OK Go, whose backyard-dance video and treadmill video broke the band big five years ago, topped even themselves with 2010’s jaw-droppingly complex one-take “White Knuckles” and “This Too Shall Pass” (the Rube Goldberg–contraption video), as well as the staggeringly time-crunched “End Love.” Together, they have racked up tens of millions of YouTube views and set the platinum standard for low-down, high-concept music clips. In October, the band performed at New York City’s Guggenheim Museum as part of the YouTube Biennial. The following month they debuted “Last Leaf,” a collaboration with graphic artist Geoff McFetridge and MIT students, who animated characters on thousands of pieces of toast.

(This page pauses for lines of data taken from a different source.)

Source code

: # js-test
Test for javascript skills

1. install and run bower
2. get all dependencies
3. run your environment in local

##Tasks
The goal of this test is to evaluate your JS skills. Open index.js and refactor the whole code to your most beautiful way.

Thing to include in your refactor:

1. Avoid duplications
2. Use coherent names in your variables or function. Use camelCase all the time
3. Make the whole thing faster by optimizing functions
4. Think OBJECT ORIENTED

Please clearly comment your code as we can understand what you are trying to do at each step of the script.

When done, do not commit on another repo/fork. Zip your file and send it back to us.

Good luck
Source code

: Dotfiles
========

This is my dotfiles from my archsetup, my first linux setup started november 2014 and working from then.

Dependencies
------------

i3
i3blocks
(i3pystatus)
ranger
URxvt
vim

“It feels sort of like a fantasy to have things actually go right,” says singer Damian Kulash. “When we signed to a major label a decade ago, we knew we were tiny fish in a big pond, and we learned to always feel embattled, to always be scrabbling for five or ten percent of the resources you needed to succeed. Now we get to make decisions, and they work like they are supposed to. I wonder when we’ll wake up on the other side.”

OK Go began the year on Capitol/EMI, which put out their third album, Of the Blue Colour of the Sky (as well as their earlier ones); they left the label in March after it sought to curb the free distribution of the band’s videos. Even before the split, OK Go were exploring sources of financing beyond EMI. State Farm Insurance underwrote “This Too Shall Pass” in exchange for choice product placement: A toy State Farm truck tips over that first domino that sets off the action. “Last Leaf” was financed by Samsung, which also provided the camera used to shoot it, and the band recently partnered with Range Rover. According to Kulash, corporate sponsorship has been better than label support for ensuring quality: Firms want their name out there, attached to innovative projects; labels want to hedge their bets, holding on to money until you can prove you have a hit. “It becomes a gigantic game of Risk played in the cultural sphere by people who control your rent,” says Kulash, who admits the band’s mission in 2011 is to get people to care about the music as much as they do about the videos.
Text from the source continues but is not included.